Using X-ray diffraction, Narikawa et al. (4) have determined 1.8-Å and 2.0-Å resolution structures of two CBCR photosensor modules from the cyanobacteria Nostoc sp. PCC 7120 (AnPixJ) and Thermosynecchococcus elongatus BP-1 (TePixJ). Both CBCRs adopt the canonical GAF fold and bind their bilin chromophores in a cleft formed by a six-stranded antiparallel β sheet and three proximal α helices three distal helices are situated on the opposite face of the sheet (Fig. 1B). AnPixJ is a red/green CBCR using PCB as chromophore (14), and it was crystallized in the red-absorbing 15Z dark state. TePixJ is a DXCF CBCR containing a mix of PCB and PVB (15), with only the PVB population represented in the crystal structure of the green-absorbing 15E photoproduct (Fig. 1A). In phytochromes, the 15Z configuration is associated with the red-absorbing Pr state, and the 15E conformation is associated with the far-red-absorbing Pfr state (3, 6, 7, 9). A comparison of the CBCR structures to those of bacterial Phys thus grants unprecedented molecular insight into photosensory mechanisms inherent to all bilin-based photoreceptors and into specific mechanisms used by individual CBCR subfamilies.

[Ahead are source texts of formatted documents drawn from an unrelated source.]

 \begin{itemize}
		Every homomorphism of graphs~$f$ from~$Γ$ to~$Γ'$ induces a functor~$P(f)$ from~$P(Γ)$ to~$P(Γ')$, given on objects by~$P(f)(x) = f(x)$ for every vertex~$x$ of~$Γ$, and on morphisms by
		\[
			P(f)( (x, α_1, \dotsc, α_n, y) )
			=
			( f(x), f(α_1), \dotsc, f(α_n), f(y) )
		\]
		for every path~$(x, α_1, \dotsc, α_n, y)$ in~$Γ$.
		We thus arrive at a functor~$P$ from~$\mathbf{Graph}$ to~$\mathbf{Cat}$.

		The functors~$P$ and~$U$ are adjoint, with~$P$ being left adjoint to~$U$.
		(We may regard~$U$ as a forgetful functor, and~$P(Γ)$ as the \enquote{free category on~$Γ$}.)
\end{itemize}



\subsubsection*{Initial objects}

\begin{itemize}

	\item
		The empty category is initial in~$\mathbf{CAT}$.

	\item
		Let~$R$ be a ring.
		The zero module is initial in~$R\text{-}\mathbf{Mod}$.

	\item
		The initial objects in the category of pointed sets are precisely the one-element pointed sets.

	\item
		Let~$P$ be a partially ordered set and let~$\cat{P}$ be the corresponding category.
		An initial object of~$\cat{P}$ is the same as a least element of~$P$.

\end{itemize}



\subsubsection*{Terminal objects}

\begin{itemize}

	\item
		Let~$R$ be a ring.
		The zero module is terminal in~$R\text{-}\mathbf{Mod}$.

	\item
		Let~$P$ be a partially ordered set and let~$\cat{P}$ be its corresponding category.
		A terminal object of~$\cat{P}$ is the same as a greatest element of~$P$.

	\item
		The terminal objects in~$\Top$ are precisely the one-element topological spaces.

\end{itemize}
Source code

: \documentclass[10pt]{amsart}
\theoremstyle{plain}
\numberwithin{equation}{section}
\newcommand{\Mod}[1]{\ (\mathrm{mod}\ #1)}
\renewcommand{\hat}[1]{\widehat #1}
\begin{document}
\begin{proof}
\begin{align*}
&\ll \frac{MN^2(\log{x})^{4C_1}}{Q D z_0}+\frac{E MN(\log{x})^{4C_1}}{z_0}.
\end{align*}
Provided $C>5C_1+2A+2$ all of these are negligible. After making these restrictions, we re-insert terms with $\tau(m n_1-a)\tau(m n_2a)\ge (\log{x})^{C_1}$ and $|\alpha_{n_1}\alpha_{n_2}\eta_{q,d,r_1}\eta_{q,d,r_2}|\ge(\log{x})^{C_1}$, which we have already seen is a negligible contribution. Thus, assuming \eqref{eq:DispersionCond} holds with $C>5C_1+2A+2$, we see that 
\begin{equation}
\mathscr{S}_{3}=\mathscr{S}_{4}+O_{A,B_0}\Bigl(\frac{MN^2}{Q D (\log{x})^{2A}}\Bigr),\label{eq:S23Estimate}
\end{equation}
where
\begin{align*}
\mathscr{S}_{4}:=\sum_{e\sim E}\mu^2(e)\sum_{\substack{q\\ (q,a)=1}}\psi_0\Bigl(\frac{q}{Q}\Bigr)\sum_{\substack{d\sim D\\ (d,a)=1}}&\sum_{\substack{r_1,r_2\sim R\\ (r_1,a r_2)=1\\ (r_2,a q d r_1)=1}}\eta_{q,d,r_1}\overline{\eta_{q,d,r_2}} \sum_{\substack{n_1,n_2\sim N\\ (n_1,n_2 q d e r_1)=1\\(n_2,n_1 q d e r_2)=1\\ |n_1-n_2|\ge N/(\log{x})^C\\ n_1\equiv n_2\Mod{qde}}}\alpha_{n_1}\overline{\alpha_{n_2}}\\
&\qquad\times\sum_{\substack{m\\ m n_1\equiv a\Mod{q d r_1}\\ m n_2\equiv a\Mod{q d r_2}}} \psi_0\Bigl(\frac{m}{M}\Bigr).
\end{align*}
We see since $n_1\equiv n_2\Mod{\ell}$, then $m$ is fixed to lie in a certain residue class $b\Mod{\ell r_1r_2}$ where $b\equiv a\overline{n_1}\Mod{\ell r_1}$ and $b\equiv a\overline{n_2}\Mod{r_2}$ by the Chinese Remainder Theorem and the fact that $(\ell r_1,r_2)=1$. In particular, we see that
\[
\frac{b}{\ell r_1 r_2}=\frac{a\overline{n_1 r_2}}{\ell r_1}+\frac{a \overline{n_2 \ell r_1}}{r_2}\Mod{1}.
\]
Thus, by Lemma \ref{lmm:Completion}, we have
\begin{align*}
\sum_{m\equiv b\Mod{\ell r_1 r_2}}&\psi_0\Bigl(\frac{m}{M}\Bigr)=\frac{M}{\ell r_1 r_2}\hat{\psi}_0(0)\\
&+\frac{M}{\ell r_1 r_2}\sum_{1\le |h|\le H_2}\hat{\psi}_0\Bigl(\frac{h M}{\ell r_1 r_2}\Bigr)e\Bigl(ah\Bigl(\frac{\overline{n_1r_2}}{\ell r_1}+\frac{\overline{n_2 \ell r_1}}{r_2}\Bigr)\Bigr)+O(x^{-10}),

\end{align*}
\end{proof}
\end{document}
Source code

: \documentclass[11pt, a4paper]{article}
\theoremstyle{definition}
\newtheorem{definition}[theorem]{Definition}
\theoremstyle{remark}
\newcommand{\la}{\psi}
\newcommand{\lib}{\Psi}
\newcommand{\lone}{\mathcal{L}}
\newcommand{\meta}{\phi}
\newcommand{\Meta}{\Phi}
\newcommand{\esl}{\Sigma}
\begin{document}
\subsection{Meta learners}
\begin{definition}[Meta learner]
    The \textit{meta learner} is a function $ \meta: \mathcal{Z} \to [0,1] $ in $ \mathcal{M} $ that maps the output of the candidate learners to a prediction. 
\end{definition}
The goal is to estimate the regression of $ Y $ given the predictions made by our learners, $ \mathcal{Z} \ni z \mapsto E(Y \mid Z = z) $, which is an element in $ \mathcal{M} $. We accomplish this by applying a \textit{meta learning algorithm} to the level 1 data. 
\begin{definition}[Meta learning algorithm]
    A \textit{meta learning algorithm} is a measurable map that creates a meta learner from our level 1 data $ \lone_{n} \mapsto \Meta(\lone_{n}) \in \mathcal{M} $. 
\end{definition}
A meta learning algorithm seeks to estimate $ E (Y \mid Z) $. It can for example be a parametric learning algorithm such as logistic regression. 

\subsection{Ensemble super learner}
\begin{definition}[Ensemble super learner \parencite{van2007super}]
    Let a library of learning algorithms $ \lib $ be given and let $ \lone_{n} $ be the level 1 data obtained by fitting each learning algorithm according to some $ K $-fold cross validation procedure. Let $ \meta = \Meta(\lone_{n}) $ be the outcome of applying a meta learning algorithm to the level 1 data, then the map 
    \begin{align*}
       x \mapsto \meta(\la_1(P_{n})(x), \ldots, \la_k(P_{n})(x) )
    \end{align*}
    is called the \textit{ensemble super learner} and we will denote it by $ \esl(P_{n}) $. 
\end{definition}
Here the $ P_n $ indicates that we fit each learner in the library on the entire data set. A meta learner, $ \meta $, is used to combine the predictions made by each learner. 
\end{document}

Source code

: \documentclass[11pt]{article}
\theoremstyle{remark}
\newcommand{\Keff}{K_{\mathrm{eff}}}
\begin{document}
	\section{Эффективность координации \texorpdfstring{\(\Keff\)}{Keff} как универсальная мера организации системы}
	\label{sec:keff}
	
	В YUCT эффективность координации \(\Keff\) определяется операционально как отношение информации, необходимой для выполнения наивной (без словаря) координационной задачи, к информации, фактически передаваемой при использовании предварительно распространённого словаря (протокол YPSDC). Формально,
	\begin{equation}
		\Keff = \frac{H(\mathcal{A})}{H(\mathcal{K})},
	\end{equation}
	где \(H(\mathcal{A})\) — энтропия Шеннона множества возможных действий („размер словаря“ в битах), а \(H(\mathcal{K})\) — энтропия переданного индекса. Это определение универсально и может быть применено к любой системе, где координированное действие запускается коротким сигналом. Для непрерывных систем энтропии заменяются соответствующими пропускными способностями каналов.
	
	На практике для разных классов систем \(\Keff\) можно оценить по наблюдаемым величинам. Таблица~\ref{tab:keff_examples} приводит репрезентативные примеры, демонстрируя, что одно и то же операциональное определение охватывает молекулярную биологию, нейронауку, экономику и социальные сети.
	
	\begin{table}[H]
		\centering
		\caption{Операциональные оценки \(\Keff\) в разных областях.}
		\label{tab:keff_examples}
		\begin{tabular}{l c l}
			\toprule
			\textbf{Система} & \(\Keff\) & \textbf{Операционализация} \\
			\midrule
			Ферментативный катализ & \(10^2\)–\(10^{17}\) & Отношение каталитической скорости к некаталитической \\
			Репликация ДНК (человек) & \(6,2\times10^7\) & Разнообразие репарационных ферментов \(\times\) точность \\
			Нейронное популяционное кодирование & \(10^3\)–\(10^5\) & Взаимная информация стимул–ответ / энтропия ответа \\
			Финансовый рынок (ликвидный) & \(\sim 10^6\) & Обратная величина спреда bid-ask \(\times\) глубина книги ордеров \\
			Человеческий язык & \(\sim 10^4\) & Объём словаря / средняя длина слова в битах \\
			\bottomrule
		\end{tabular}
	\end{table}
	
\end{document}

In phytochromes, crystallography and NMR spectroscopy provide robust evidence for Z/E photoisomerization of the 15,16-double bond (3, 6, 7, 9, 17). A large body of biochemical data implicates the same primary photochemistry in CBCRs (2, 11 ⇓ ⇓ ⇓ ⇓ –16, 18), which is now confirmed by the 15Z dark state and 15E photoproduct seen in the present structures. Excitingly, key protein–chromophore interactions are also conserved between CBCRs and Phys: a conserved histidine or tyrosine residue forms a hydrogen bond to the carbonyl oxygen of the bilin D-ring in the 15Z state (4, 5, 9), and the amide nitrogen of the D-ring is hydrogen-bonded to a conserved aspartate residue in the 15E state (4, 7, 17). Conservation of both primary photochemistry and key chromophore–protein interactions raises the intriguing possibility that transduction of the photochemical signal to the C-terminal output domain will also be conserved.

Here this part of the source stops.